There are currently a number of legal cases and consultations in progress that will set precedents and initiate frameworks for how human input to artificial intelligence is credited and paid for. Giblin and Doctorow’s Chokepoint Capitalism unpacks how big tech has already mined human creativity to build existing digital business models for streaming and social media, and it seems unlikely that the current battle will be the last. It will, however, be a decisive one, that will help determine the commercial value of human creativity.
Perhaps the most important lesson to be learnt from the digital revolution is how important it continues to be for knowledge producers and the creative industries to stand together and act collaboratively and collectively to establish a fair deal for creativity. Technology companies can wield extraordinary resources of money and power to assure the best outcomes for their business models, and are unlikely to be defeated by a single courageous campaign or campaigner. A united front is needed to ensure protections now and in the future; as the capabilities of artificial intelligence improve, new challenges will emerge, but ensuring copyright works will help put in place foundational protections for writers and help establish some boundaries for big tech companies and the technologies they bring to market.

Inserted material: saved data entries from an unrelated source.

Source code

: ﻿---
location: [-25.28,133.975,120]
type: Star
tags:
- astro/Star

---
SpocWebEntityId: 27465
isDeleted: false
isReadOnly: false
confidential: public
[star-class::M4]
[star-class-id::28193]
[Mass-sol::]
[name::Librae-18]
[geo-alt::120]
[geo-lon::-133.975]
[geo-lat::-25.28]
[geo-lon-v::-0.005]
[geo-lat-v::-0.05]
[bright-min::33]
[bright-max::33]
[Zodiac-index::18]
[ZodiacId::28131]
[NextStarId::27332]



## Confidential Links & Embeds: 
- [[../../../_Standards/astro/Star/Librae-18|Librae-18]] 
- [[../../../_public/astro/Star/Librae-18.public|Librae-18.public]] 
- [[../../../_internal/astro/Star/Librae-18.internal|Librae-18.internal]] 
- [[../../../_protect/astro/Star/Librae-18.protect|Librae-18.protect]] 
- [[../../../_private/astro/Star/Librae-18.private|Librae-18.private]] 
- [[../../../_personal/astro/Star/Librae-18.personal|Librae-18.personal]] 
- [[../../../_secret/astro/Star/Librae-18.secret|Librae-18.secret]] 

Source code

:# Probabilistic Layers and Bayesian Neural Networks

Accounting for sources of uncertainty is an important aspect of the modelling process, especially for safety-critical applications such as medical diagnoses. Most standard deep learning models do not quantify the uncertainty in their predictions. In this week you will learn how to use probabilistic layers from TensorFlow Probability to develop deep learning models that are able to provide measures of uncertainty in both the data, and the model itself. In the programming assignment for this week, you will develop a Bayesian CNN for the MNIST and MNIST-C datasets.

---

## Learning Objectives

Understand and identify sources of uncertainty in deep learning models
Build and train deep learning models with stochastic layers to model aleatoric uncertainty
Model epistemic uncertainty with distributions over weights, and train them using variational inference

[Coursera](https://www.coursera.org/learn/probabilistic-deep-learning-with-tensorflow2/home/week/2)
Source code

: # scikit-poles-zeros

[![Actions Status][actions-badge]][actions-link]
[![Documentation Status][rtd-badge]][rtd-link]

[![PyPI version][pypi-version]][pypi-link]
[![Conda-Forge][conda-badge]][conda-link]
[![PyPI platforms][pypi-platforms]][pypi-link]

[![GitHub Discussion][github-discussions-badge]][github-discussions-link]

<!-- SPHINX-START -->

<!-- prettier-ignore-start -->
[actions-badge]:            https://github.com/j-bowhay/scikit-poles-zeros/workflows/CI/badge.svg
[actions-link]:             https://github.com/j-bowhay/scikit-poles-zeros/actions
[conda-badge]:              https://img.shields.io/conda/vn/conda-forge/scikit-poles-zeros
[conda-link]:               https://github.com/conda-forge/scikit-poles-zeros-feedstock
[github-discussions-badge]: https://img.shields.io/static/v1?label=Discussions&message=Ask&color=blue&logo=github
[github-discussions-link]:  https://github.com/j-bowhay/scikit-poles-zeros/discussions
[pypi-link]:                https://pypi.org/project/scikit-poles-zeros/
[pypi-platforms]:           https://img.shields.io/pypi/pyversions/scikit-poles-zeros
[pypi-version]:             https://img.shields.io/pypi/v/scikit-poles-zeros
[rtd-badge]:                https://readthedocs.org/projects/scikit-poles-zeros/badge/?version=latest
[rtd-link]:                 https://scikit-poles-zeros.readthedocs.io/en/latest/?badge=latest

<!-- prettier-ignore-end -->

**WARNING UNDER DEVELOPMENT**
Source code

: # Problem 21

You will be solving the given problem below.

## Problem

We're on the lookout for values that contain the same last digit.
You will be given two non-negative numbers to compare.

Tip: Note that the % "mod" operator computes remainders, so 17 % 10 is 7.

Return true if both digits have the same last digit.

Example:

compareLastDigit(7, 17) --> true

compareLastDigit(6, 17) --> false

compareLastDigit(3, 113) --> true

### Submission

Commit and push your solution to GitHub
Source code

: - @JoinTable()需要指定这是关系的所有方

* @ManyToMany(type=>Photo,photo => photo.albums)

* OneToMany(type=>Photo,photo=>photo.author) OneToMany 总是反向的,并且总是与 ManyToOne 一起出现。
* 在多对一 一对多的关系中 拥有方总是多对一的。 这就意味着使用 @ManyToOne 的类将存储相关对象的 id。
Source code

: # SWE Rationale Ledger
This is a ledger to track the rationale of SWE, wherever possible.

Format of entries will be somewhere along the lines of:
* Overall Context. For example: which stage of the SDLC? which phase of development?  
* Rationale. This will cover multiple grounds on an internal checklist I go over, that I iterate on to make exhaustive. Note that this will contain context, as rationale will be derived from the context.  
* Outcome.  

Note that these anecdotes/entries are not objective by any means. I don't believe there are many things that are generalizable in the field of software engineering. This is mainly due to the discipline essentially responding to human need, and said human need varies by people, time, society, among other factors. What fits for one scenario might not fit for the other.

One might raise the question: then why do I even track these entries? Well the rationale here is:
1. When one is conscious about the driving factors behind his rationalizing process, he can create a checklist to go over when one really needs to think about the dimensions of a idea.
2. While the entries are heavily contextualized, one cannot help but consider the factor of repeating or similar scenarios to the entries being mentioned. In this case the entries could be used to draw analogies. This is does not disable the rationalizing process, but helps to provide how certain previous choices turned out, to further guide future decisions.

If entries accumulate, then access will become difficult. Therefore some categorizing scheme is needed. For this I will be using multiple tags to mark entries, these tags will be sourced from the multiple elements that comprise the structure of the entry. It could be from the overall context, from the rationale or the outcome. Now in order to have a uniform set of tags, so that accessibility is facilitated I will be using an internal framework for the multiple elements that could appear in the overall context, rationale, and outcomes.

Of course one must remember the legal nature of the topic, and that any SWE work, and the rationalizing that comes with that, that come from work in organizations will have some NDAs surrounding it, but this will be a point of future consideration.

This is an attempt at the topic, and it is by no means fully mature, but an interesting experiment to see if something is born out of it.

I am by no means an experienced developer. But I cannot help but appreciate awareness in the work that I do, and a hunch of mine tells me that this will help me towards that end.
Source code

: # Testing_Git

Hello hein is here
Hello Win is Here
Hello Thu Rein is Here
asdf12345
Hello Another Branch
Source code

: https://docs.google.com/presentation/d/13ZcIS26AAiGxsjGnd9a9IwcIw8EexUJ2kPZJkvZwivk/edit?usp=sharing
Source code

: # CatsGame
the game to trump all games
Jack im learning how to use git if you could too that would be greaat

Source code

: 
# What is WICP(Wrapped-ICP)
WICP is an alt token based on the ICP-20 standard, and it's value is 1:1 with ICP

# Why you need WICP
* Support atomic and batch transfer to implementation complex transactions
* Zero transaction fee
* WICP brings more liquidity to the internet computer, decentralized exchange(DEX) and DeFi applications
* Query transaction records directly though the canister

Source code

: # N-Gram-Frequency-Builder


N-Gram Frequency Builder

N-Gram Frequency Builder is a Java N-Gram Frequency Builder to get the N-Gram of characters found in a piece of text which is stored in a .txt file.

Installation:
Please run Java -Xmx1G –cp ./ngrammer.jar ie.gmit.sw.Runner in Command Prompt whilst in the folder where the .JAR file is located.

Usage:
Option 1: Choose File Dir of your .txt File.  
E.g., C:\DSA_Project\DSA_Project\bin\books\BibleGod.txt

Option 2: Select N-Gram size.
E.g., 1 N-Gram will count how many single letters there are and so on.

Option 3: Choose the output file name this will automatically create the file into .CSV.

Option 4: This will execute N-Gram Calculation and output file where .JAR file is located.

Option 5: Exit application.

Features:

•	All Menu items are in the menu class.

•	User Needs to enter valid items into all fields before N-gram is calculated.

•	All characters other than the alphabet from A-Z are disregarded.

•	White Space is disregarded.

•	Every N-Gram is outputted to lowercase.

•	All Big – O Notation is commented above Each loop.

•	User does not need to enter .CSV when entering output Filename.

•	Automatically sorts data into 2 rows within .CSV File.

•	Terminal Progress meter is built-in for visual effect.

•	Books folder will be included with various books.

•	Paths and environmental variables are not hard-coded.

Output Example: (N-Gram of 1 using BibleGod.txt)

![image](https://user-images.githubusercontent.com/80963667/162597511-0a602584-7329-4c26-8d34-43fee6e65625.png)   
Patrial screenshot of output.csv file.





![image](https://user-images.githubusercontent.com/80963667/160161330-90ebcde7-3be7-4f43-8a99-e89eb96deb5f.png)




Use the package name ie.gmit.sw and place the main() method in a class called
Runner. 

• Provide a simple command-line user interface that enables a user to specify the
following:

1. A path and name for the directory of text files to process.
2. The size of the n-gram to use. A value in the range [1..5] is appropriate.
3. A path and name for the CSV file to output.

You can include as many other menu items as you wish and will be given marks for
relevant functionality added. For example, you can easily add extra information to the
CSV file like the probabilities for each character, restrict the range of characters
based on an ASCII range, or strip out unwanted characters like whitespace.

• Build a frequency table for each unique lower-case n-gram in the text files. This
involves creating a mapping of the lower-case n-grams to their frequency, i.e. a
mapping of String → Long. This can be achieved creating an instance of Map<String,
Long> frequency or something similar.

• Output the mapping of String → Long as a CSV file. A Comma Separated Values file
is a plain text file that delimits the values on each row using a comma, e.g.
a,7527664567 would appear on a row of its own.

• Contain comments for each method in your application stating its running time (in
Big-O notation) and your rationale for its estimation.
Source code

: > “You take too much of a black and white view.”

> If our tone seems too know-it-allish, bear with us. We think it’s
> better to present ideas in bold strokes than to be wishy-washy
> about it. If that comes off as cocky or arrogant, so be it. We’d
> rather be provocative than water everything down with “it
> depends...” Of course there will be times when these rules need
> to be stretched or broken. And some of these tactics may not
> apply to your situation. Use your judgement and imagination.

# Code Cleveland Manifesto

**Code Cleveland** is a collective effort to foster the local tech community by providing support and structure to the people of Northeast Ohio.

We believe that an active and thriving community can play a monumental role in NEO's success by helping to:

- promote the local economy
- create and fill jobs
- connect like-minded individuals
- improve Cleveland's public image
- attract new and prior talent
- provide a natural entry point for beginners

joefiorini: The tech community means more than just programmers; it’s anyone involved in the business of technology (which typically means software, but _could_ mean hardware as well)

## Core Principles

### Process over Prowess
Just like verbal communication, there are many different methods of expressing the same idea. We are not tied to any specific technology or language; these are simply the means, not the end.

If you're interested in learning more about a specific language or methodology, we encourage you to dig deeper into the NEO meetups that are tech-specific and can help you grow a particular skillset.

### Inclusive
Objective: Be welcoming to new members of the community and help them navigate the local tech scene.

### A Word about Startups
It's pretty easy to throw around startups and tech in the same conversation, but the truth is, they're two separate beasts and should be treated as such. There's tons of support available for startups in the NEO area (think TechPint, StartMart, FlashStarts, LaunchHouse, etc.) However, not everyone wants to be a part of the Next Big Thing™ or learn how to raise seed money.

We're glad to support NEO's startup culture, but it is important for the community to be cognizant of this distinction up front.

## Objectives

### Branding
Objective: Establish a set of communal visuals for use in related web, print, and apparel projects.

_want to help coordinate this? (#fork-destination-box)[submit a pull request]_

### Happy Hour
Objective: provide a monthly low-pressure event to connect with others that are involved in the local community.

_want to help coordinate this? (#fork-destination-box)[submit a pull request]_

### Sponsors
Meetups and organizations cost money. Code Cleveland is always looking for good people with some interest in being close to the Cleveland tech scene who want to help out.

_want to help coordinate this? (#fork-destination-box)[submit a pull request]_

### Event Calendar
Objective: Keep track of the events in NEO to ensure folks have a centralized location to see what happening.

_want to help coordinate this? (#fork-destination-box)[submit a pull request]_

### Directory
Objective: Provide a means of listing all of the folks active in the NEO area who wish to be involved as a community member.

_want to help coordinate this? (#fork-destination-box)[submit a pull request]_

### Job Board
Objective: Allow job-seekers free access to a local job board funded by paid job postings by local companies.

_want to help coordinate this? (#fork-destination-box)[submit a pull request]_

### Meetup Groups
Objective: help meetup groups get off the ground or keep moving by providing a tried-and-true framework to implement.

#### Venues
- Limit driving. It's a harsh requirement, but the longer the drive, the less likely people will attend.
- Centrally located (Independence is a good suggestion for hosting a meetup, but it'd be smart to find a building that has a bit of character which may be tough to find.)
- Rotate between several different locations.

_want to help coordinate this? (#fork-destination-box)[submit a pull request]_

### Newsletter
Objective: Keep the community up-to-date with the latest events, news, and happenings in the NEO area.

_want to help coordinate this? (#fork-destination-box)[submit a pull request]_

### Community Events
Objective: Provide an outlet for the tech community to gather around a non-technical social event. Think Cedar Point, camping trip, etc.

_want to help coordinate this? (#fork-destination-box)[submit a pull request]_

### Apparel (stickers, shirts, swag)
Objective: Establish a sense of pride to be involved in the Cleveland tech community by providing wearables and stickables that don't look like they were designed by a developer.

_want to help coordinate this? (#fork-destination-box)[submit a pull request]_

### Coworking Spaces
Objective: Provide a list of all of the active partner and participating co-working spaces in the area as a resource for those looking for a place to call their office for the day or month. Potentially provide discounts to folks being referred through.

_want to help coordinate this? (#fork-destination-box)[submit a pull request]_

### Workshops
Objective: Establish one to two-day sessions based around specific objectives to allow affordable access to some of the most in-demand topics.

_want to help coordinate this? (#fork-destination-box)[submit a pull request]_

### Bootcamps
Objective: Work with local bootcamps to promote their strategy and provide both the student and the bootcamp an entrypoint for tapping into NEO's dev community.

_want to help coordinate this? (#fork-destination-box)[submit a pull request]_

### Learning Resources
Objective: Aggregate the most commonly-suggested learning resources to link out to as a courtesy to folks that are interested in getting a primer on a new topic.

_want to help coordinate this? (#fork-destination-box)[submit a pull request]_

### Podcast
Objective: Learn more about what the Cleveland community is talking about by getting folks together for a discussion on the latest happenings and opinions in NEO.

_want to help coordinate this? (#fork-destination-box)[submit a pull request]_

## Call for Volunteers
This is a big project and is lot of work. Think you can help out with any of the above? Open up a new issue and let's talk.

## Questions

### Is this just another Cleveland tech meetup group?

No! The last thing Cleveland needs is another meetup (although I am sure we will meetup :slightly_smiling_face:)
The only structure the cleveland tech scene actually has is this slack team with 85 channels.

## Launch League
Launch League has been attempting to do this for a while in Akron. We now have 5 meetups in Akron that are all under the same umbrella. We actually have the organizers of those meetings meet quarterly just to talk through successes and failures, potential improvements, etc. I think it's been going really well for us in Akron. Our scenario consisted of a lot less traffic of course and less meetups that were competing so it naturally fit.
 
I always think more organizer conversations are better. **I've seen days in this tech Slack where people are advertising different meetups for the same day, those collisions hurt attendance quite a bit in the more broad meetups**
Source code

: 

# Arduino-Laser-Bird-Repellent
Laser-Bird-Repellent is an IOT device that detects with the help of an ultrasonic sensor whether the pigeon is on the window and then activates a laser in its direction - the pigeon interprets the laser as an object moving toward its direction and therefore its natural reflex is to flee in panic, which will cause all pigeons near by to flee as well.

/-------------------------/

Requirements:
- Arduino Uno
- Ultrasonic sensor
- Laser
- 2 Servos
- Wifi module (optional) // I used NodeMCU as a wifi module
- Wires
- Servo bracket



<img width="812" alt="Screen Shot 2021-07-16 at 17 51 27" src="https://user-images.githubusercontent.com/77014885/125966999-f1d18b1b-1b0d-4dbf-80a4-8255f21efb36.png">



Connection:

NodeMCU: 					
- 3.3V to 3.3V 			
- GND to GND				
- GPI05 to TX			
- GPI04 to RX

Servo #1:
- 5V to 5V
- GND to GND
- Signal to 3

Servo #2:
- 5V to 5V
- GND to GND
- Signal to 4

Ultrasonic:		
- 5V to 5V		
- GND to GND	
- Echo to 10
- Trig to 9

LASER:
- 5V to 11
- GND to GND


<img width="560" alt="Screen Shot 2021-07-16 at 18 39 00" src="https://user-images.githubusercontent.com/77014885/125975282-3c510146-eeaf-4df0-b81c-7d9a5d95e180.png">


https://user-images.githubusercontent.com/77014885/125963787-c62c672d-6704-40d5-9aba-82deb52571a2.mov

No technology is inevitable. Artificial intelligence won’t replace humanity, but it is likely to change the nature of some jobs and many business models; these are not godlike entities, but human structures and processes. As such, the immediate challenge is not to be overcome by fear of AI or its mythical capabilities, but to deliver collective action that ensures human intelligence and creative labour is not subsumed by short-term commercial concerns
This article draws on research conducted for Coldicutt R, Williams A, and Barron D, (2023) ‘The Networked Shift: A Creative Industries Foresight Study’. London: Careful Industries, commissioned by MyWorld and the Creative Industries Policy and Evidence Centre.